The young minister's arrival coincided with the Freedom Rides and the dawn of Civil Rights activism in the state. Michael Schwerner, James Chaney, and Andrew Goodman began to organize and register black voters through collaborations with local pastors. Schwerner and Johnson worked closely together for a few months, boycotting a store and picketing against police brutality at City Hall. In response to such activism, the Ku Klux Klan started firebombing churches. The FBI began investigating the series of bombings, dubbed "Mississippi Burning," and by June 21 of that year, local law enforcement officials had conspired with the KKK to beat and murder Schwerner, Chaney, and Goodman. Several of the conspirators were convicted, though four were never found.

Johnson says his faith was central to helping him withstand the trial, which led to the Voting Rights Act of 1965. "I believe that the first thing you must have is Jesus Christ in your life, not just in word, but in every aspect of your life, if you're going to do something in the atmosphere I had to do it in," Johnson says. "You have to be able to rise above your adversaries, and their meanness and their ways, and be an example so that you can help someone else. You must possess what you profess."
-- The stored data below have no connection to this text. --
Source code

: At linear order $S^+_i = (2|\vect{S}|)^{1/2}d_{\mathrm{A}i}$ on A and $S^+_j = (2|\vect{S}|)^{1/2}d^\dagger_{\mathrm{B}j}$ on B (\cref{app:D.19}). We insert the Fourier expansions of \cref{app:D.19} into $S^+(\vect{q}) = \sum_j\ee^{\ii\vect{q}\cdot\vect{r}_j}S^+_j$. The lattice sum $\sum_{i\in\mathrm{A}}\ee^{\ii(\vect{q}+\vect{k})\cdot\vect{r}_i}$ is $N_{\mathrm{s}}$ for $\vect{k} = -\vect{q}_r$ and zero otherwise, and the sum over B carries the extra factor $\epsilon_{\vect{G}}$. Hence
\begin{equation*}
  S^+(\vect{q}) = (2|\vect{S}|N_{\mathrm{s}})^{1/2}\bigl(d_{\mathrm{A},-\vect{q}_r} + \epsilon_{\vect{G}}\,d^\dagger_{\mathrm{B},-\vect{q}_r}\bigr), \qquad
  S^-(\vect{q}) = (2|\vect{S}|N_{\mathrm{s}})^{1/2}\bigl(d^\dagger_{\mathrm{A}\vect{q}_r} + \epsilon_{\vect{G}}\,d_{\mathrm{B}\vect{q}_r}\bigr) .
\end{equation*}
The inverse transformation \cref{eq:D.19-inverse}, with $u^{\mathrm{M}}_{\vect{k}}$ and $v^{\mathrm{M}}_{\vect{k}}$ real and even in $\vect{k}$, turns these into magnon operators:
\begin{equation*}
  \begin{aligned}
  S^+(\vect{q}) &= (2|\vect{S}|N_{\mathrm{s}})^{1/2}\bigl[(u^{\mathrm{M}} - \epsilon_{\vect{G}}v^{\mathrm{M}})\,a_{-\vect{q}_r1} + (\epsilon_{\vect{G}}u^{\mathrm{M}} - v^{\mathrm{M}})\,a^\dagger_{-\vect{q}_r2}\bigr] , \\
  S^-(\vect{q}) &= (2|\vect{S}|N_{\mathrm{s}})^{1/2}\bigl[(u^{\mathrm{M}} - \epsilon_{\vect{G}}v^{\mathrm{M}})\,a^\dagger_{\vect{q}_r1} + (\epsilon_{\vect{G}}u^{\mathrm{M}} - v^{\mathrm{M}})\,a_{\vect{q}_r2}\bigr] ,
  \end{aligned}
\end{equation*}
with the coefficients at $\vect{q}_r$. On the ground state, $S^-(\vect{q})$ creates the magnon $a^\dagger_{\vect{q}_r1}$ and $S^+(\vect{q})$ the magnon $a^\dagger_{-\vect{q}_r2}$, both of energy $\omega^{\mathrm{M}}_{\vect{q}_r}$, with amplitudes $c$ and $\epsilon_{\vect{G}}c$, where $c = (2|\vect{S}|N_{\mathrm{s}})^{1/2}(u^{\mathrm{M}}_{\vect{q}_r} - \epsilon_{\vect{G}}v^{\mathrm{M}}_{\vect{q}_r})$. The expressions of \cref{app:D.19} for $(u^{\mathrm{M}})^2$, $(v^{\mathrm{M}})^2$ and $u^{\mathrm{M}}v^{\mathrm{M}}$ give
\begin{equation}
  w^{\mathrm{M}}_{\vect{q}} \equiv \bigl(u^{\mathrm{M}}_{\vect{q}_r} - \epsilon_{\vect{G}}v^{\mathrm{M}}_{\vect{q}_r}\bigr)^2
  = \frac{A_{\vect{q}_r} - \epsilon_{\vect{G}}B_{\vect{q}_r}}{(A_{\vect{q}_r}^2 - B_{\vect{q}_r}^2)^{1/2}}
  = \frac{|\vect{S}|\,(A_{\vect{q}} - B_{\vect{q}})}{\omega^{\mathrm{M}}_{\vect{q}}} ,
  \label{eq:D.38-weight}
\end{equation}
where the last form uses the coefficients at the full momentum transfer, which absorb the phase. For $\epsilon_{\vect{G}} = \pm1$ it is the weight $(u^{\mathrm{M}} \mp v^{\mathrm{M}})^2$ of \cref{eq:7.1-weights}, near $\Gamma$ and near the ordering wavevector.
Johnson went on to march with Dr. Martin Luther King Jr. and subsequently led a march through Meridian after King was assassinated in 1968. During the 1970s, Johnson transitioned to more evangelistic crusades and pursuits. In 1984, he established the Black Leadership Conference of his denomination, the Church of the Nazarene, and in 2011, he was awarded the Miko Award for Civil Rights and Social Justice at the first annual National Civil Rights Conference. "You cannot let your feelings be your guide in whatever you're trying to do," Johnson says. "Because your adversaries will try you. They will try to get you to come down to where they are."